Artigo após artigo expliquei
pacientemente como e porque Trump e os Estados Unidos não tem nenhuma influência
verdadeira sobre o Irã a não ser bombardear o país de volta à idade da pedra. Isso
nunca acontecerá sob os olhos de Trump, porque o Irã jamais lhe dará o motivo
para uma resposta desse nível.
Mesmo o ataque contra as bases dos
Estados Unidos no Iraque em janeiro, em resposta ao mal calculado assassinato
do General Qassem Soleimani foi cuidadosamente medido, preciso e, oficialmente,
sem mortes entre (norte)americanos. Se em qualquer ocasião houve um momento no
qual os iranianos poderiam ter cometido um erro estratégico que disparasse a
fúria de Trump, o momento foi aquele.
Uma vez que aquele blefe foi chamado,
decretou o fim do Domínio da Energia pelos EUA e de toda a estratégia de
isolamento do Irã.
Ao mesmo tempo, aqueles bombardeios
demonstraram capacidade de ataque iraniana bem além de qualquer coisa da qual
Trump possa ter sido informado por seus conselheiros.

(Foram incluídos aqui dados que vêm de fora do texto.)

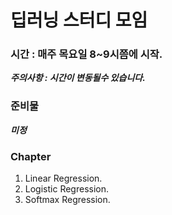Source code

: # 딥러닝 스터디 모임

###  시간 : 매주 목요일 8~9시쯤에 시작.
 ***주의사항 : 시간이 변동될수 있습니다.*** <br/>
 
###  준비물 
 ***미정*** <br/>

###  Chapter 
1. Linear Regression.
2. Logistic Regression.
3. Softmax Regression.

<br/>

<br/>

As consequências poderiam ter sido
desastrosas, especialmente para não apenas a Arábia Saudita, que teve um
pequeno exemplo do que lhe poderia acontecer, mas também para Israel.
Naquela ocasião, nos preocupamos com
o que poderia acontecer caso o Irã atacasse navios tanques no Golfo Pérsico,
mandando o preço de petróleo para estratosféricos $200 dólares o barril. O
colapso dos derivativos e subsequente disrupção da cadeia de suprimentos
poderia ser existencial.
Hoje estamos vivendo um momento
exatamente oposto, e o petróleo caiu para $18 dólares o barril, graças a
Vladimir Putin finalmente ter dito à OPEP e aos Estados Unidos: “NÃO”.
O resultado é o quase o mesmo, com o
desabamento dos mercados financeiros ocidentais ao ponto da autodestruição, que
pouco a pouco mergulha os Estados Unidos e a Europa no caos político.
Neste vácuo, a China e a Rússia podem
se mover abertamente na Ásia Central e impor suas vontades quanto ao futuro da
região sem ter que lutar, a não ser em pequenas escaramuças quase inofensivas.
A China assegura suas necessidades
futuras de energia e linhas de suprimento comercial através do continente.
Estabelece-se como o novo poder moderador na região ao lado da Rússia, a qual
fornece o poderio militar, enquanto os Estados Unidos, abatido e maltratado, só
pode tentar abafar problemas na retaguarda, enquanto seus aliados caem na irrelevância.